As in previous years, activity in the derivatives segments covered by the survey showed significant changes. Activity in foreign exchange (FX) swaps, the second-largest market segment, rose by 5% in the second quarter of 2015. The largest change was in overnight index swaps, where turnover decreased by 56%, undoing the increase in the second quarter of 2014. Other interest rate swaps (other IRS) increased by 11%, and forward rate agreements declined by 13%. Cross-currency swaps increased by 18% but continued to show lower turnover than the other segments.
According to comments provided by banks in the survey, risk aversion is not a significant factor behind the decline in turnover across market segments. The main reasons are, first, higher excess liquidity and the resulting lower volatility in the money markets, and, second, regulation, including the burden of capital charges and ratios, especially in the secured segment. These factors have also encouraged banks to trade in longer maturities.
The qualitative part of the survey also shows that perceived market liquidity generally worsened compared with last year. The efficiency of the secured and unsecured market segments as well as that of the short-term securities market was perceived to have remained broadly unchanged, while the efficiency of the derivatives market was seen as having deteriorated slightly.
In the forward-looking questions, participants were asked to assess how their interbank trading volumes or the number of their counterparties were likely to evolve in the light of expected changes to their risk limits. The overall results suggest that turnover expectations are generally stable, as the share of participants expecting no change in terms of turnover as result of changes in risk limits remains the largest and is even growing (112 out of 149, compared with 104 out of 149 for the same period last year). However, a larger number of respondents said they expected turnover to contract owing to changes in risk limits, while the number of banks expecting an increase in turnover fell.

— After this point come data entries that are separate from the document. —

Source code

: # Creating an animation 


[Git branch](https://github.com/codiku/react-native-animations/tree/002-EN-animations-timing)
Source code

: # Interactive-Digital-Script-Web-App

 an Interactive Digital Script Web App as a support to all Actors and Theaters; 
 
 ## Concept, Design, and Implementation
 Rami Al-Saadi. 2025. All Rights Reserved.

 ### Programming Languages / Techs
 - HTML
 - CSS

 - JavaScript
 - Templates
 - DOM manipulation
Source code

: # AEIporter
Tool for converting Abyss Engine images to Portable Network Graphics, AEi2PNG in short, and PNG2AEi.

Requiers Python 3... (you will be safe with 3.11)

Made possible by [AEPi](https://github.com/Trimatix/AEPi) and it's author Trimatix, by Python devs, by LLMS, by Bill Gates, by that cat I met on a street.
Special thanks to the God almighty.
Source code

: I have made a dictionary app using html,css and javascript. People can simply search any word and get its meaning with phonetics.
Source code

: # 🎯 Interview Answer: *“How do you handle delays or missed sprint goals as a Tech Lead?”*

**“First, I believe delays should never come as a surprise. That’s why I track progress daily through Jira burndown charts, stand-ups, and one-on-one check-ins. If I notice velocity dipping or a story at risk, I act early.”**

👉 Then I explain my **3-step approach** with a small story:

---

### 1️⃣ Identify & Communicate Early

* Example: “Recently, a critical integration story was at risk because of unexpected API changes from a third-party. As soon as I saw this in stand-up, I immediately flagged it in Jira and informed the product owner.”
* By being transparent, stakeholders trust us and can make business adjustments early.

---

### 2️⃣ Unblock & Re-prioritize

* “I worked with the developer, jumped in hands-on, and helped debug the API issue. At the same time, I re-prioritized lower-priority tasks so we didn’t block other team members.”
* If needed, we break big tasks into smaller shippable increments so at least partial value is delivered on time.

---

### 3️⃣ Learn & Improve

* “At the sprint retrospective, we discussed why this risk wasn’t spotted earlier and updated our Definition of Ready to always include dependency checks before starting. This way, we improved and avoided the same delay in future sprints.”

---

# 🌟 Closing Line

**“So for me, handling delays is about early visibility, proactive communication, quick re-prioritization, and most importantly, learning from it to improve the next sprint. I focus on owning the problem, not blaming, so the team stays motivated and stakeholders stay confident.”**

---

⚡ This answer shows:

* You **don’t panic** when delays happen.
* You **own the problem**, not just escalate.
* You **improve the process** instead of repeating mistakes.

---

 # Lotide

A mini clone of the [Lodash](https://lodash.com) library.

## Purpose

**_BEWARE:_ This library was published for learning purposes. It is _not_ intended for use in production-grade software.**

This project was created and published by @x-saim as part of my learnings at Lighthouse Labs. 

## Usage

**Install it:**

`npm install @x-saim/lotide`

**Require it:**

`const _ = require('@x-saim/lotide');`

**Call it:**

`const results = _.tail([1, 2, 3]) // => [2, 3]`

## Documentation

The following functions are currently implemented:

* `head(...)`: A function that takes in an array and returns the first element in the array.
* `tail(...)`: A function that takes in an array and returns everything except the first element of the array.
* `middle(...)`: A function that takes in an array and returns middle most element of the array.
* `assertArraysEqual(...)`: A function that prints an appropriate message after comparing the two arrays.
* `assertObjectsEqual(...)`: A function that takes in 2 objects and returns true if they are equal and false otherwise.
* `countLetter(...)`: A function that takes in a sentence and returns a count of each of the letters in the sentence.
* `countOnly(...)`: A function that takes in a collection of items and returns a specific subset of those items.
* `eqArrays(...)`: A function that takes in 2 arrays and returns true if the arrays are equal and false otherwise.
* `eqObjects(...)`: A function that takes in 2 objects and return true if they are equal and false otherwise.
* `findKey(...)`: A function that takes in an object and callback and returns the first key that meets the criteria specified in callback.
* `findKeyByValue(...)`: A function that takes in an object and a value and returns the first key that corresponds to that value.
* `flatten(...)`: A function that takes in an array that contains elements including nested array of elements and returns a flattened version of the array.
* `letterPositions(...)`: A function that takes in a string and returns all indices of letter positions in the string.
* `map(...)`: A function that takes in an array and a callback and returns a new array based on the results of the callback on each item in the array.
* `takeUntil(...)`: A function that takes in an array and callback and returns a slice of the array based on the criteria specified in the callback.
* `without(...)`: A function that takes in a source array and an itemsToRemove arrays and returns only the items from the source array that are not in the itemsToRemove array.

This survey has been conducted on an annual basis since 1999, and always compares data for the second quarter of the current year with data for the second quarter of the previous year. It is prepared by experts from the European System of Central Banks, i.e. the ECB and the national central banks of the European Union. The survey uses a constant panel of 98 banks wherever longer-term comparisons are made, but also includes data provided by the full panel of banks in order to obtain a more complete picture of the market. The full panel currently comprises 149 banks.